Friday, April 6, 2018

Science Fiction Fans

I think science fiction, along with jazz, is America's great contribution to world culture. It's as great as jazz, as profligate, and wonderful. What disappoints me about it is that most of its practitioners have not been as good as they should have been, and the fact that science fiction emerged as a genre of commercial literature, forced to make adjustments and compromises to accommodate a mass audience, which was not its aesthetic interest. I don't segregate myself from those who do so. The readership has contributed to this debasement, I suppose, but any readership does. Norman Spinrod said the worst thing about science fiction is fandom. I don't disagree with that at all. Fandom has destroyed some authors. The need to be a hero.

Barry N. Malzberg

Thursday, April 5, 2018

The First Novelist's Long Odds

As a first novelist I learned about the odds I was facing. They were, shall we say, long. It has been estimated that the number of novel manuscripts each year to be in excess of 100,000. The number of first novels published annually by major houses? Three to four hundred. [That many?]

Stephen White 

Wednesday, April 4, 2018

A Dim View Of The Writing Life

The professional writer who spends his time becoming other people and places, real or imaginary, finds he has written his life away and has become almost nothing.

V. S. Pritchett 

Tuesday, April 3, 2018

Reading J. D. Salinger As An Adult

 When I flick through my old copies of J. D. Salinger's stories, I see that all the passages my teenage self has identified as especially moving and wonderful are precisely those that now make me frown and recoil. Where once the angst and alienation of Salinger's heroes--their hypersensitivity to "phoniness"--filled me with awe and some sheepishness about my own capacity for compromise, I am now inclined to feel that phoniness, as much as any other human weakness, deserves a bit of sympathy.

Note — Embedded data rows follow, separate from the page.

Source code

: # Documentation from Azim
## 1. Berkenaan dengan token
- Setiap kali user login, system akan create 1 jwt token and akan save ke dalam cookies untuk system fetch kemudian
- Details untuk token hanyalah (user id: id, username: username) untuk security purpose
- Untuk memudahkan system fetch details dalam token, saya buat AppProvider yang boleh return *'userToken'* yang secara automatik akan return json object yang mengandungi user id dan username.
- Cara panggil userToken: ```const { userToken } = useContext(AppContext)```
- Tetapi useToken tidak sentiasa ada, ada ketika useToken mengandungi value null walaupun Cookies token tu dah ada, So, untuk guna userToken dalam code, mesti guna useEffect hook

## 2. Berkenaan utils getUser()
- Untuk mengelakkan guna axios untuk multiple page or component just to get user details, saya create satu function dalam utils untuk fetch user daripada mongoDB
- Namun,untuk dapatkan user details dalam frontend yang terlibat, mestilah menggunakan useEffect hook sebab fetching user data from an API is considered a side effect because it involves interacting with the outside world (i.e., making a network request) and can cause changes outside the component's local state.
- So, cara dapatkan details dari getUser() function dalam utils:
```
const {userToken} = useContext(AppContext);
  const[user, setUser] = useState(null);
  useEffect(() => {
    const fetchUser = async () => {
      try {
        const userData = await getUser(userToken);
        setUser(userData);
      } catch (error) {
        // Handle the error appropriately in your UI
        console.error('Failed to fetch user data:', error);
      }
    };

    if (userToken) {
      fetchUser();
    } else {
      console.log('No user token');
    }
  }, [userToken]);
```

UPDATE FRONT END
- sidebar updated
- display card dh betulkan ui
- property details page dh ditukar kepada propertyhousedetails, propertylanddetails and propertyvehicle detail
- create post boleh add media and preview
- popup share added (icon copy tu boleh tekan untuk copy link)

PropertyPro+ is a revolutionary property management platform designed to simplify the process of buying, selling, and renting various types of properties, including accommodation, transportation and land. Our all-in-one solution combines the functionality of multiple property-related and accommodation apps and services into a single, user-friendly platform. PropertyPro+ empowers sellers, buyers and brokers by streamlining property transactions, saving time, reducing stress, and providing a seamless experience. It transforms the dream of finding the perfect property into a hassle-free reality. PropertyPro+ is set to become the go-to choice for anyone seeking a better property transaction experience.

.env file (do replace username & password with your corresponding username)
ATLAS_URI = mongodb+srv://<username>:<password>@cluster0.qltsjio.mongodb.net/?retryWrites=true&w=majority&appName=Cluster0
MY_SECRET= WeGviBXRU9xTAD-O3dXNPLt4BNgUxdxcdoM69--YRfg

I can still enjoy the Catcher in the Rye if I read it with a sort of squint, maintaining the illusion of some separation between Holden's disaffected worldview and Salinger's. But by the time I get to the Glass stories, wherein the preternaturally brilliant and morally fine Glass children struggle to bear a world filled with second-rate English professors and inadequately nuanced productions of Chekhov, I have to give up. [When I discovered Catcher in the Rye as a seventh grader, I felt I was reading the best novel ever written. This book, among others, inspired me to be a writer. Last year, when I reread Catcher in the Rye for the first time, I found the novel a bit puerile, and forced.]

Zoe Heller

Monday, April 2, 2018

First Novels by Teenagers

I always wanted to be a novelist, from the time that I was a little kid and first learned that such a job existed. I decided to attempt my first novel when I was a teenager, and I thought it was going to be easy--that I'd no doubt be published before I graduated from high school. It obviously didn't work that way. It would be ten years of learning the craft and abandoning novels that weren't working before I had my first novel published.

Marissa Meyer in Children's Writer's and Illustrator's Market, edited by Chuck Sambuchino, 2013 

Sunday, April 1, 2018

Lapdog Journalism

I think the principal problem with the establishment press, at least in terms of political journalism, has been excess deference to, and closeness with, the most powerful political factions, precincts over which journalism is, at its best, supposed to exercise oversight and serve as a watchdog. Instead it serves as a kind of amplifying mechanism and as a servant to them.